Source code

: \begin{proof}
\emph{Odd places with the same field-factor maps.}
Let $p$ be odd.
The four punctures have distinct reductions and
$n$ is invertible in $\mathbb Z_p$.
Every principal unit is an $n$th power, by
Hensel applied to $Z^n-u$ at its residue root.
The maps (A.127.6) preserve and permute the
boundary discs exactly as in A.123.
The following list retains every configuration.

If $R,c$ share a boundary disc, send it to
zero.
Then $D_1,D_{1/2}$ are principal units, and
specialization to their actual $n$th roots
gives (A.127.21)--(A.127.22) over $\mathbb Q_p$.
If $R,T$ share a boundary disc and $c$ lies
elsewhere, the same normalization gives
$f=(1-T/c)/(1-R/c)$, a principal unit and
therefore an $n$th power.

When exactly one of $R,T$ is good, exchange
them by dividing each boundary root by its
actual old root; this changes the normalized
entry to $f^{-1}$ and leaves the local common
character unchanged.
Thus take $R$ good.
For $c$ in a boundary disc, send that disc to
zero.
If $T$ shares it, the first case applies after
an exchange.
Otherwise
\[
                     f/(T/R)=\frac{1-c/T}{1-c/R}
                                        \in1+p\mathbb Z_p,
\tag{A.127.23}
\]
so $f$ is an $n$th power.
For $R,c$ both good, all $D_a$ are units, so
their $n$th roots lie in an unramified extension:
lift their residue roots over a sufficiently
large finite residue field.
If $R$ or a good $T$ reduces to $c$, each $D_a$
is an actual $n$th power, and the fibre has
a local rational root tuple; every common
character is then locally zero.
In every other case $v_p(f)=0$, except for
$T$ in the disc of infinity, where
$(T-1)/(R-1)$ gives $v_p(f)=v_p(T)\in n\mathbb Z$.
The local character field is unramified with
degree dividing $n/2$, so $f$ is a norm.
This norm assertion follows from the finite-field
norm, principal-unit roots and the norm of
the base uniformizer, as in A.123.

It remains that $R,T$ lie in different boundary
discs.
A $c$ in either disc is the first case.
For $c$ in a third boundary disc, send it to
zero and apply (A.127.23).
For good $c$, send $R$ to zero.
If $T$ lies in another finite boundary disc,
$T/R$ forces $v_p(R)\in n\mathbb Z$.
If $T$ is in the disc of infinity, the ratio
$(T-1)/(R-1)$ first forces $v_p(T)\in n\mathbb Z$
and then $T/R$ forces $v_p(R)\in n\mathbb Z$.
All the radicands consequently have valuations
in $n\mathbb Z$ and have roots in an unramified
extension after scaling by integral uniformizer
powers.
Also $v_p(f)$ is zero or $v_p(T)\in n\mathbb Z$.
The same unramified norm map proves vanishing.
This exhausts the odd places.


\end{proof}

> _EXERCISE OBJECTIVE_: From the lines above, copy those that contain the word "infinity".

> _SOLUTION TO THIS PROBLEM_:
$T$ in the disc of infinity, where
If $T$ is in the disc of infinity, the ratio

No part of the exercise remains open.